COLLECTABLE STORIES: THE GARDEN OF DELIGHT
THE GARDEN OF DELIGHT
Short Talk with Simone Spampinato (director)

BEST SHORT DOCUMENTARY FILM Category
22nd IN THE PALACE International Short Film Festival 2025
Italy, Documentary, Italian, 00:17:00, 2024
Synopsis: In a culinary school, some student chefs are training with the hope of one day working in a renowned Michelin-starred restaurant, "The Garden of Delights," a career destination where each of them projects their own hopes and desires. Today is the day of the final selections, and the preparation of each recipe will be the beginning of an introspective journey into their family memories, emotions, and cultural origins.
Biography: Simone Spampinato (Rome, 1995) is an Italian filmmaker. After studying cinema at RUFA Rome University of Fine Arts, he wrote and directed short films and documentaries. In 2016, he co-founded Jumping Flea, a film production company. In 2021, he co-directed "Fort Apache" (2021), a documentary selected at Shanghai International Film Festival and RIFF Rome Independent Film Festival. In 2022, he was involved as assistant director, co-author, and executive producer in the documentary "Come una vera coppia", directed by Christian Angeli.

Simone Spampinato, director
Toma Manov: Simone, in the film we see not just the food but the craft, the discipline, the detail of cooking. Is there a performative aspect to it, or is that discipline something truly present in kitchens, even in this context?
Simone Spampinato: Well, this project sits somewhere between documentary and fiction. It began as a workshop that was both about cooking and about theater. We’ve been collaborating with this association, it's a theater company that works with inmates, for about four years now. Each year, they choose a theme to work on with the inmates, and last year, the theme was food.
They started with a small workshop, and it became clear that food was a really powerful topic, because for many of the inmates, it brought back memories. It became a way to escape through those memories. So yes, the kitchen setup in the film was staged, but the emotional truths behind it were very real. We quickly realized that the dynamics of a professional kitchen weren’t so far removed from the rigid structure of life inside prison. That metaphor guided us. There was a basic script, yes, but each recipe, each line, was partly improvised by the inmates. In the editing, we tried to weave it all together.

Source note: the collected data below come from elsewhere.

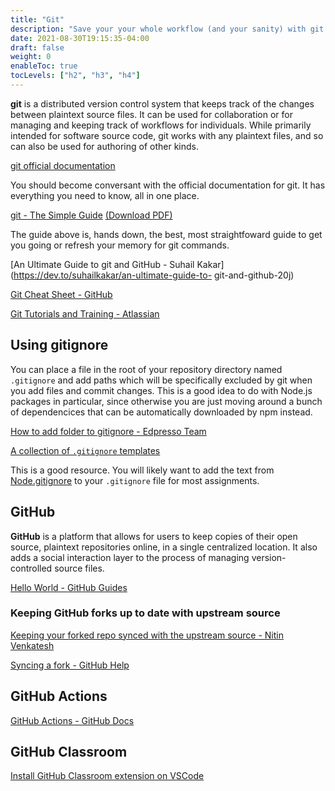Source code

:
 ```yaml
---
title: "Git"
description: "Save your your whole workflow (and your sanity) with git. Never lose edits again."
date: 2021-08-30T19:15:35-04:00
draft: false
weight: 0
enableToc: true
tocLevels: ["h2", "h3", "h4"]
---
```


**git** is a distributed version control system that keeps track of the changes between plaintext source files. It can be used for collaboration or for managing and keeping track of workflows for individuals. While primarily intended for software source code, git works with any plaintext files, and so can also be used for authoring of other kinds.

[git official documentation](https://git-scm.com/docs/)

You should become conversant with the official documentation for git.
It has everything you need to know, all in one place.

[git - The Simple Guide](https://rogerdudler.github.io/git-guide/) [(Download PDF)](http://rogerdudler.github.io/git-guide/files/git_cheat_sheet.pdf)

The guide above is, hands down, the best, most straightfoward guide to get you going or refresh your memory for git commands. 

[An Ultimate Guide to git and GitHub - Suhail Kakar](https://dev.to/suhailkakar/an-ultimate-guide-to-    git-and-github-20j)

<a href="https://education.github.com/git-cheat-sheet-education.pdf" target="_blank">Git Cheat Sheet - GitHub</a>

<a href="https://www.atlassian.com/git/tutorials/" target="_blank">Git Tutorials and Training - Atlassian</a>

## Using gitignore

You can place a file in the root of your repository directory named `.gitignore` and add paths which will be specifically excluded by git when you add files and commit changes. This is a good idea to do with Node.js packages in particular, since otherwise you are just moving around a bunch of dependencices that can be automatically downloaded by npm instead.

[How to add folder to gitignore - Edpresso Team](https://www.educative.io/edpresso/how-to-add-folder-to-gitignore)

[A collection of `.gitignore` templates](https://github.com/github/gitignore)

This is a good resource.
You will likely want to add the text from [Node.gitignore](https://github.com/github/gitignore/blob/master/Node.gitignore) to your `.gitignore` file for most assignments. 

## GitHub

**GitHub** is a platform that allows for users to keep copies of their open source, plaintext repositories online, in a single centralized location.
It also adds a social interaction layer to the process of managing version-controlled source files.

<a href="https://guides.github.com/activities/hello-world/" target="_blank">Hello World - GitHub Guides</a>

### Keeping GitHub forks up to date with upstream source 

<a href="https://2buntu.com/articles/1459/keeping-your-forked-repo-synced-with-the-upstream-source/" target="_blank">Keeping your forked repo synced with the upstream source - Nitin Venkatesh</a>

<a href="https://help.github.com/articles/syncing-a-fork/" target="_blank">Syncing a fork - GitHub Help</a>

## GitHub Actions

[GitHub Actions - GitHub Docs](https://docs.github.com/en/actions)

## GitHub Classroom

[Install GitHub Classroom extension on VSCode](https://marketplace.visualstudio.com/items?itemName=GitHub.classroom)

Toma Manov: What was it like working with inmates on this project?
Simone Spampinato: This wasn’t my first time working with them, but it was the first time I’d actually gone inside a prison. The theater company we collaborate with usually works with former inmates, so this experience was very different. As a filmmaker, it was fascinating, but also quite emotional. Everyone inside, both the inmates and the prison guards, were such strong characters.
Filming inside a prison is like putting on a pair of incredibly powerful lenses. Everything is heightened. Outside, something small might go unnoticed, but inside, every ingredient, every gesture, carried weight. You could really feel the emotional charge behind what they were doing. And of course, for the inmates, it was something special. They don’t usually have access to the prison kitchen, this was only allowed for the film shoot. So the chance to cook, to create, to be on camera, that was something they were really excited about.

Toma Manov: And you mentioned that the script was a collaborative effort?
Simone Spampinato: Yes, it was written in collaboration with the inmates. We had the basic idea, a fictional culinary competition, but everything else came from them. The people you see in the film, including the main chef, are inmates. So we started with fiction, and then moved toward documentary, though maybe it’s better to say we used fiction to reveal something true. It’s rooted in their reality, their stories. So yes, it’s fiction, but at the same time… it’s not.